Kalau sudah menggunakan, selalu lipat kembali dan bungkus dengan kain itu serta tali pengikatnya. Jangan lupa, jangan lepaskan mahsirna dari tangan. Kalau dalam keadaan terbuka mahsirna lepas dari tangan, akan segera menghilang dan tidak bisa diambil lagi, sepenuhnya hilang," kata Lambas. "Jadi harus selalu pegang mahsirna dan melangkah dengan hati-hati tanpa besuara," jelasnya lagi.
Nana mengangguk.
"Terima kasih, Lambas," katanya.
"Tuan Putri, mohon segera pergi. DI sebelah matahari terbit, ada Gua Panas, kira-kira tiga hari perjalanan dari sini. Tolong beritahu mereka keadaan di sini. Sangat penting, seluruh prefektur Ooki harus tahu. Sebab Lembah Kesuburan adalah sumber makanan bagi semua, ini ancaman kelangsungan kita semua," kata Lambas lagi.
Nana mengangguk. Hatinya gentar dan sangat sedih. Tapi ia terus membungkus diri dengan mahsirna, terus lenyap dari pandangan Lambas. Lelaki itu terus bersemedi, berusaha memulihkan diri, tapi racun itu terlalu kuat. Ia menghela nafas, menyenderkan diri ke tembok. Menatap lorong ke tangga menuju ke bawah, tempat Nana melangkah. Lambas tidak bisa melihatnya lagi.

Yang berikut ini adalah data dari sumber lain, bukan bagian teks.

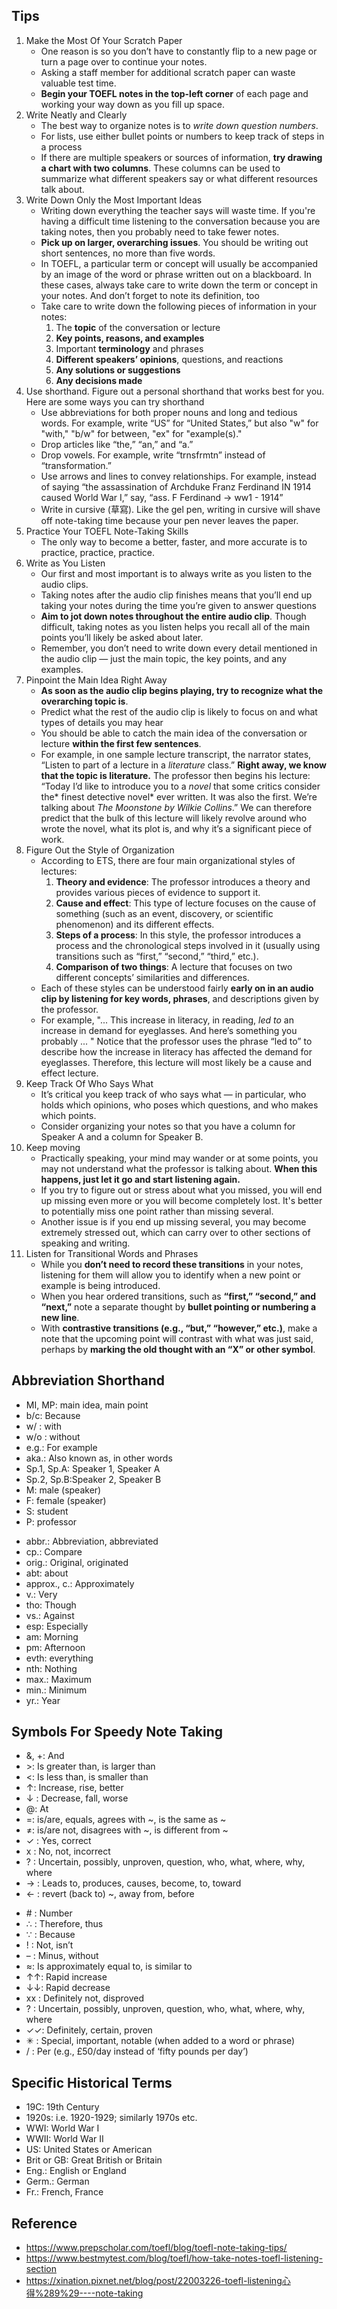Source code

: ## Tips
1. Make the Most Of Your Scratch Paper
	* One reason is so you don’t have to constantly flip to a new page or turn a page over to continue your notes.
	* Asking a staff member for additional scratch paper can waste valuable test time.
	* **Begin your TOEFL notes in the top-left corner** of each page and working your way down as you fill up space.
1. Write Neatly and Clearly
	* The best way to organize notes is to *write down question numbers*.
	* For lists, use either bullet points or numbers to keep track of steps in a process
	* If there are multiple speakers or sources of information, **try drawing a chart with two columns**. These columns can be used to summarize what different speakers say or what different resources talk about.
1. Write Down Only the Most Important Ideas
	* Writing down everything the teacher says will waste time. If you're having a difficult time listening to the conversation because you are taking notes, then you probably need to take fewer notes.
	* **Pick up on larger, overarching issues**. You should be writing out short sentences, no more than five words.
	* In TOEFL, a particular term or concept will usually be accompanied by an image of the word or phrase written out on a blackboard. In these cases, always take care to write down the term or concept in your notes. And don’t forget to note its definition, too
	* Take care to write down the following pieces of information in your notes:
		1. The **topic** of the conversation or lecture
		1. **Key points, reasons, and examples**
		1. Important **terminology** and phrases
		1. **Different speakers’ opinions**, questions, and reactions
		1. **Any solutions or suggestions**
		1. **Any decisions made**
1. Use shorthand. Figure out a personal shorthand that works best for you. Here are some ways you can try shorthand
	* Use abbreviations for both proper nouns and long and tedious words. For example, write “US” for “United States,” but also "w" for "with," "b/w" for between, "ex" for "example(s)."
	* Drop articles like “the,” “an,” and “a.”
	* Drop vowels. For example, write “trnsfrmtn” instead of “transformation.”
	* Use arrows and lines to convey relationships. For example, instead of saying “the assassination of Archduke Franz Ferdinand IN 1914 caused World War I,” say, “ass. F Ferdinand → ww1 - 1914”
	* Write in cursive (草寫). Like the gel pen, writing in cursive will shave off note-taking time because your pen never leaves the paper.
1. Practice Your TOEFL Note-Taking Skills
	* The only way to become a better, faster, and more accurate is to practice, practice, practice.
1. Write as You Listen
	* Our first and most important is to always write as you listen to the audio clips.
	* Taking notes after the audio clip finishes means that you’ll end up taking your notes during the time you’re given to answer questions
	* **Aim to jot down notes throughout the entire audio clip**. Though difficult, taking notes as you listen helps you recall all of the main points you’ll likely be asked about later.
	* Remember, you don’t need to write down every detail mentioned in the audio clip — just the main topic, the key points, and any examples.
1. Pinpoint the Main Idea Right Away
	* **As soon as the audio clip begins playing, try to recognize what the overarching topic is**.
	* Predict what the rest of the audio clip is likely to focus on and what types of details you may hear
	* You should be able to catch the main idea of the conversation or lecture **within the first few sentences**.
	* For example, in one sample lecture transcript, the narrator states, “Listen to part of a lecture in a *literature* class.” **Right away, we know that the topic is literature.** The professor then begins his lecture: “Today I’d like to introduce you to a *novel* that some critics consider the* finest detective novel* ever written. It was also the first. We’re talking about *The Moonstone by Wilkie Collins*.” We can therefore predict that the bulk of this lecture will likely revolve around who wrote the novel, what its plot is, and why it’s a significant piece of work.
1. Figure Out the Style of Organization
	* According to ETS, there are four main organizational styles of lectures:
		1. **Theory and evidence**: The professor introduces a theory and provides various pieces of evidence to support it.
		1. **Cause and effect**: This type of lecture focuses on the cause of something (such as an event, discovery, or scientific phenomenon) and its different effects.
		1. **Steps of a process**: In this style, the professor introduces a process and the chronological steps involved in it (usually using transitions such as “first,” “second,” “third,” etc.).
		1. **Comparison of two things**: A lecture that focuses on two different concepts’ similarities and differences.
	* Each of these styles can be understood fairly **early on in an audio clip by listening for key words, phrases**, and descriptions given by the professor.
	* For example, "... This increase in literacy, in reading, *led to* an increase in demand for eyeglasses. And here’s something you probably ... " Notice that the professor uses the phrase “led to” to describe how the increase in literacy has affected the demand for eyeglasses. Therefore, this lecture will most likely be a cause and effect lecture.
1. Keep Track Of Who Says What
	* It’s critical you keep track of who says what — in particular, who holds which opinions, who poses which questions, and who makes which points.
	* Consider organizing your notes so that you have a column for Speaker A and a column for Speaker B.
1. Keep moving
	* Practically speaking, your mind may wander or at some points, you may not understand what the professor is talking about. **When this happens, just let it go and start listening again.**
	* If you try to figure out or stress about what you missed, you will end up missing even more or you will become completely lost. It's better to potentially miss one point rather than missing several.
	* Another issue is if you end up missing several, you may become extremely stressed out, which can carry over to other sections of speaking and writing.
1. Listen for Transitional Words and Phrases
	* While you **don’t need to record these transitions** in your notes, listening for them will allow you to identify when a new point or example is being introduced.
	* When you hear ordered transitions, such as **“first,” “second,” and “next,”** note a separate thought by **bullet pointing or numbering a new line**. 
	* With **contrastive transitions (e.g., “but,” “however,” etc.)**, make a note that the upcoming point will contrast with what was just said, perhaps by **marking the old thought with an “X” or other symbol**.

## Abbreviation Shorthand
+ MI, MP: main idea, main point
+ b/c: Because
+ w/ : with
+ w/o : without
+ e.g.: For example
+ aka.: Also known as, in other words
+ Sp.1, Sp.A: Speaker 1, Speaker A
+ Sp.2, Sp.B:Speaker 2, Speaker B
+ M: male (speaker)
+ F: female (speaker)
+ S: student
+ P: professor
- abbr.: Abbreviation, abbreviated
- cp.: Compare
- orig.: Original, originated
- abt: about
- approx., c.: Approximately
- v.: Very
- tho: Though
- vs.: Against
- esp: Especially
- am: Morning
- pm: Afternoon
- evth: everything
- nth: Nothing
- max.: Maximum
- min.: Minimum
- yr.: Year

## Symbols For Speedy Note Taking
+ &, +: And
+ \>: Is greater than, is larger than
+ <: Is less than, is smaller than
+ ↑: Increase, rise, better
+ ↓ : Decrease, fall, worse
+ @: At
+ =: is/are, equals, agrees with ~, is the same as ~
+ ≠: is/are not, disagrees with ~, is different from ~
+ ✓ : Yes, correct
+ x : No, not, incorrect
+ ? : Uncertain, possibly, unproven, question, who, what, where, why, where
+ → : Leads to, produces, causes, become, to, toward
+ ← : revert (back to) ~, away from, before
- \# : Number
- ∴ : Therefore, thus
- ∵ : Because
- ! : Not, isn’t
- – : Minus, without
- ≈: Is approximately equal to, is similar to
- ↑↑: Rapid increase
- ↓↓: Rapid decrease
- xx : Definitely not, disproved
- ? : Uncertain, possibly, unproven, question, who, what, where, why, where
- ✓✓: Definitely, certain, proven
- ✳ : Special, important, notable (when added to a word or phrase)
- / : Per (e.g., £50/day instead of ‘fifty pounds per day’)

## Specific Historical Terms
* 19C: 19th Century
* 1920s: i.e. 1920-1929; similarly 1970s etc.
* WWI: World War I
* WWII: World War II
* US: United States or American
* Brit or GB: Great British or Britain
* Eng.: English or England
* Germ.: German
* Fr.: French, France

## Reference
* https://www.prepscholar.com/toefl/blog/toefl-note-taking-tips/
* https://www.bestmytest.com/blog/toefl/how-take-notes-toefl-listening-section
* https://xination.pixnet.net/blog/post/22003226-toefl-listening心得%289%29----note-taking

Tanpa bayangan, Nana terus melompat turun tangga, hingga tiba di Aula Arkana. Banyak Akirosk yang bergelimpangan mati tertusuk tombak. Nana terus berlari keluar, terus menuruni tangga hingga ke permukaan tanah. Mahluk-mahluk jahat terus berdatangan, melangkah masuk ke dalam Lembah Kesuburan
Nana memandang Lembah Kesuburan dengan kesedihan mendalam. Kalau sudah begini, tidak ada lagi yang bisa selamat dari amukan monster-monster itu. Hidup tenang, kegembiraan, dan kenikmatan selama tiga minggu lalu terasa seperti bayangan film yang berlalu. Kenikmatan yang berakhir.
Dengan wajah basah berlinang air mata, Nana berlari-lari menuju pintu keluar Lembah. Perjalanannya menempuh hutan dan padang rumput, dengan kontur tanah yang terus menanjak ke atas. Berkat mahsirna, mahluk-mahluk itu tidak tahu Nana menyelinap pergi melewati sela-sela kaki besar mahluk seperti gajah raksasa dengan gading kebiruan berujung tajam.
Nana mengejapkan mata, ingin mengetahui keadaan dirinya. Tulisan segera muncul dalam pandangannya:
LEVEL DASAR
Cakra air tingkat dasar 4823/5000
Cakra api tingkat dasar 3235/5000
Cakra bumi tingkat primatama 3 523/800
Kekuatan 2543
Ketangguhan 1452
Kelenturan 2457
Daya Serang 1524
Daya Tahan 1332
Nana terus berlari-lari ke atas, ke arah matahari terbit. Menuju Gua Panas.